PROBLEM STATEMENT: Every line holding the word "title" should be copied from the material.

SUPPLIED MATERIAL:
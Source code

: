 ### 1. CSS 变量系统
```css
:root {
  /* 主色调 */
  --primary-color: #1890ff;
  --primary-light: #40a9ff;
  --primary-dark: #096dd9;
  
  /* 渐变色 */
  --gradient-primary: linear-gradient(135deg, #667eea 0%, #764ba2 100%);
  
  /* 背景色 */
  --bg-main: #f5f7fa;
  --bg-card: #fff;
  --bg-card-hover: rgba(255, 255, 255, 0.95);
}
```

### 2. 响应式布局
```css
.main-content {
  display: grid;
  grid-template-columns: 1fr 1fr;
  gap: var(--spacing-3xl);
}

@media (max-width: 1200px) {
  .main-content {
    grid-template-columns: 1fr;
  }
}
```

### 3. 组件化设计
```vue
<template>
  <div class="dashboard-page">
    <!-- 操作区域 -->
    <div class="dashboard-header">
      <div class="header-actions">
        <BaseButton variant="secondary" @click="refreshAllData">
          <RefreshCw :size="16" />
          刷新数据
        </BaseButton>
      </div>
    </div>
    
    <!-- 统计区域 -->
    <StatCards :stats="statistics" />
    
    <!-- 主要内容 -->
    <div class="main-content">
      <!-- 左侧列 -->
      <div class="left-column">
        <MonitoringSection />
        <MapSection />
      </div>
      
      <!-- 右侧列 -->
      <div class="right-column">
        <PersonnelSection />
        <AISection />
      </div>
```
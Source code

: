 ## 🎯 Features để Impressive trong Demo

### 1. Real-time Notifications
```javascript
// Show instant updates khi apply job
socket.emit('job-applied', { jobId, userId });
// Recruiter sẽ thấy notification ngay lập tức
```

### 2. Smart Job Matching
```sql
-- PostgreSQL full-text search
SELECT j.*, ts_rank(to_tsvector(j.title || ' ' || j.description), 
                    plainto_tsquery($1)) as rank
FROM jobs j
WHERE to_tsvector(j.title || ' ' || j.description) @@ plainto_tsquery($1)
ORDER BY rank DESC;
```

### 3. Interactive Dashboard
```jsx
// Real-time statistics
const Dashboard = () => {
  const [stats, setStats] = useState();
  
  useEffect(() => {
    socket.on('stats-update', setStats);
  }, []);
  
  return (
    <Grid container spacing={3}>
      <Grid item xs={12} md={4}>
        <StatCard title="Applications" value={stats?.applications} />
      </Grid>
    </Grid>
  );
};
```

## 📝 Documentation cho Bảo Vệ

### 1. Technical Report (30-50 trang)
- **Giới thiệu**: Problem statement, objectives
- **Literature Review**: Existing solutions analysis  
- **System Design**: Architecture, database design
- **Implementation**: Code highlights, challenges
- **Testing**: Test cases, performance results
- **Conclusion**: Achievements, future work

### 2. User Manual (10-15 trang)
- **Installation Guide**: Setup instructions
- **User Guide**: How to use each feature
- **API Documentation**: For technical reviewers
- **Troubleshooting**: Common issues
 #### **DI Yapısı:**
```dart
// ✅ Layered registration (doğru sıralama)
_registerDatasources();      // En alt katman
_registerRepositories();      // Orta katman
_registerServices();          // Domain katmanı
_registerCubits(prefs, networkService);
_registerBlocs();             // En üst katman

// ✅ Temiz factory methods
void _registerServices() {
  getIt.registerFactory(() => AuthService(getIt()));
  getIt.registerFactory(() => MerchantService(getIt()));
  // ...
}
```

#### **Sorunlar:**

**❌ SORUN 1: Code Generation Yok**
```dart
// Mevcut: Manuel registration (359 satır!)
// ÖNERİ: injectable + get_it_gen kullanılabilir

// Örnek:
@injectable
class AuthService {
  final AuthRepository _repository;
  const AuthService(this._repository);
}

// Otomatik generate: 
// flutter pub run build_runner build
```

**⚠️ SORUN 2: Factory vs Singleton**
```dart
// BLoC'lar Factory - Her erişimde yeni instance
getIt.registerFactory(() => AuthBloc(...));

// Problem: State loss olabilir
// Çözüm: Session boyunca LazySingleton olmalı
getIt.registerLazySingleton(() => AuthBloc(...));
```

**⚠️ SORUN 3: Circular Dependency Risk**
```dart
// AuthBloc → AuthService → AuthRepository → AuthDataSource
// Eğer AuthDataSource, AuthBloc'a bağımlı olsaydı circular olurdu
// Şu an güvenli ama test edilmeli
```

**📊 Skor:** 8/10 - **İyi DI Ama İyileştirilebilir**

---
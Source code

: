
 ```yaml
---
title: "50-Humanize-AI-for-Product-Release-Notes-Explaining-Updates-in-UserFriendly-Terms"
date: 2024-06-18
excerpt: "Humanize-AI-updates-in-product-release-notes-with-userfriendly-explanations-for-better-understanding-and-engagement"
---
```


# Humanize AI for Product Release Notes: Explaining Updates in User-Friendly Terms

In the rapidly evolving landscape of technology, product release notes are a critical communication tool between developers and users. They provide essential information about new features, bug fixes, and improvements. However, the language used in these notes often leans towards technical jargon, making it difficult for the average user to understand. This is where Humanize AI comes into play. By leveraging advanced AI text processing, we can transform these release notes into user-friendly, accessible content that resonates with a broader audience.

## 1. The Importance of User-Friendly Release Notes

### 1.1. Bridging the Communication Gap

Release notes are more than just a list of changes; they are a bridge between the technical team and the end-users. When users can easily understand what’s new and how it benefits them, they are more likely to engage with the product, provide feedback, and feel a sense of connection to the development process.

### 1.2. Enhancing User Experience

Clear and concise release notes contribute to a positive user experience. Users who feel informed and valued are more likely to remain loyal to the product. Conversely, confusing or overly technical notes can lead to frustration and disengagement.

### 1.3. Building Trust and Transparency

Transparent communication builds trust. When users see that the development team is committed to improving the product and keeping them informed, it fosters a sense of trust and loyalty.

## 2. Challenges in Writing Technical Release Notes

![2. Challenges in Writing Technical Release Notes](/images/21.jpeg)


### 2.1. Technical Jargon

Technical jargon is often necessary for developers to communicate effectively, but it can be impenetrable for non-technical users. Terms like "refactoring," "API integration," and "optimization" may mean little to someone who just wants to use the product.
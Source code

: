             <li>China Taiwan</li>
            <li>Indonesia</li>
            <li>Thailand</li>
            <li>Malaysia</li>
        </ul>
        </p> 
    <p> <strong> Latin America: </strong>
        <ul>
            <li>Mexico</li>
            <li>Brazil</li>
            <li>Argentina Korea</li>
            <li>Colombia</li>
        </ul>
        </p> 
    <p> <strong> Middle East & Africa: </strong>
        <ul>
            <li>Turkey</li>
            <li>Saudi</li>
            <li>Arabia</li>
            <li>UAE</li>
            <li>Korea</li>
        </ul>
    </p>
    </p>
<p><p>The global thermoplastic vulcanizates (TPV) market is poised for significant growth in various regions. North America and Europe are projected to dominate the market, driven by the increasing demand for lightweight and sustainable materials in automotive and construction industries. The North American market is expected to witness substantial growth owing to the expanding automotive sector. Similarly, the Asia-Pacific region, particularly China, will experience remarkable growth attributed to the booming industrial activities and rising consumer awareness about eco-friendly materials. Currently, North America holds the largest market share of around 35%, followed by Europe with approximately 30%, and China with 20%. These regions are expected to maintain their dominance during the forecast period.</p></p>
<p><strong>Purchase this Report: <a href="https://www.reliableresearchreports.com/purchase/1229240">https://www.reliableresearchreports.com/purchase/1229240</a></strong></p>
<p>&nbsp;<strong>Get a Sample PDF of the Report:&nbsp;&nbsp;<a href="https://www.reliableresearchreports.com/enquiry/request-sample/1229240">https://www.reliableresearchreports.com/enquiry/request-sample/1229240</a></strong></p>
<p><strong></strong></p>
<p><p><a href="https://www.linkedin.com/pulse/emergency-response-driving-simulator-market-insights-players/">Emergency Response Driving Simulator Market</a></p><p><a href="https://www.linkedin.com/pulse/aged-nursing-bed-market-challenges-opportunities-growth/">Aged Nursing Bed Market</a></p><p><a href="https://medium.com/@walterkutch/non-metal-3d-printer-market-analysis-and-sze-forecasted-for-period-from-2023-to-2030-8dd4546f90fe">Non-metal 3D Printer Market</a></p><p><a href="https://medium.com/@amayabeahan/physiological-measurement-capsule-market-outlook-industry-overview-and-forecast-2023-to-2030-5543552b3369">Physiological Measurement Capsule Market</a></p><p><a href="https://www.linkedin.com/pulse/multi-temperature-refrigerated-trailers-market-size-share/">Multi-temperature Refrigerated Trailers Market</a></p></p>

WRITTEN RESPONSE:
SELECT j.*, ts_rank(to_tsvector(j.title || ' ' || j.description), 
WHERE to_tsvector(j.title || ' ' || j.description) @@ plainto_tsquery($1)
        <StatCard title="Applications" value={stats?.applications} />
title: "50-Humanize-AI-for-Product-Release-Notes-Explaining-Updates-in-UserFriendly-Terms"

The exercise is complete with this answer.